Marker extractor, despite providing high accuracy, is significantly slower compared to the other extractors.
OCRmyPDF shows moderate time efficiency, balancing between speed and accuracy.
OpenAI GPT-4o takes by far the longest time and is best avoided for pdf extraction unless necessary.

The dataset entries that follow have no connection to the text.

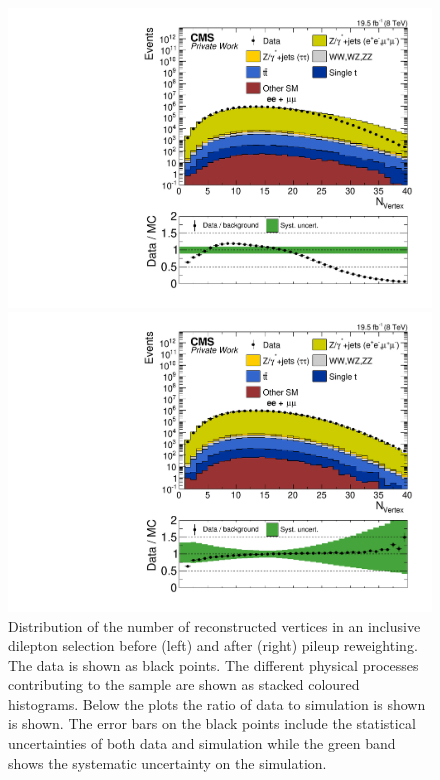 \begin{figure}[htbp]
\centering
\begin{minipage}[t]{0.49\textwidth}
  \includegraphics[width=\textwidth]{plots/SELECTION/Inclusive_nVtx_Full2012_SF_TopReweighted_NOPU.pdf}
\end{minipage}
\begin{minipage}[t]{0.49\textwidth}
\includegraphics[width=\textwidth]{plots/SELECTION/Inclusive_nVtx_Full2012_SF_TopReweighted.pdf}
\end{minipage}
\caption{Distribution of the number of reconstructed vertices in an inclusive dilepton selection before (left) and after (right) pileup reweighting. The data is shown as black points. The different physical processes contributing to the sample are shown as stacked coloured histograms. Below the plots the ratio of data to simulation is shown is shown. The error bars on the black points include the statistical uncertainties of both data and simulation while the green band shows the systematic uncertainty on the simulation. }
\label{fig:PU}
\end{figure}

Extractor Recommendations:

Marker Extractor: Use when accuracy is the primary concern and processing time is less critical. Ideal for scenarios requiring detailed and precise text extraction.
EasyOCR: When accuracy is import, but you need faster extraction time. EasyOCR also provides training recipes to fine tune the model on private documents. This will improve it's accuracy further.
Unstructured: While unstructured doesn't show any significant advantages in accuracy, it is known to handle a lot of differnt variations of PDFs.

Additional Comparisons

Combined Accuracy and Time Comparison Graph

Time Taken Per Extractor Graph

Scoring Methodology

The scoring was done by comparing the extracted text from each PDF with its reference text using the following steps:

Chunking: Both the hypothesis (extracted text) and the reference text are divided into chunks of 500 characters, ensuring chunks have a minimum of 25 characters.
Overlap Score Calculation: For each chunk of the hypothesis text, a fuzzy matching score with the best-matching reference chunk within a defined range is computed using the rapidfuzz library. This range is determined based on a length modifier and search distance.
Final Score: The average of these chunk scores provides a final alignment score between 0 and 1, indicating how closely the extracted text matches the reference.

Links

Code for Creating Graphs
Benchmarking Notebook
Benchmarking Local Script
Extractor Performance Benchmarks - Thanks to the Marker team for the code.

Test Environment

Tests were conducted on an L4 GPU with 53 GB system RAM and 22.5 GB GPU RAM.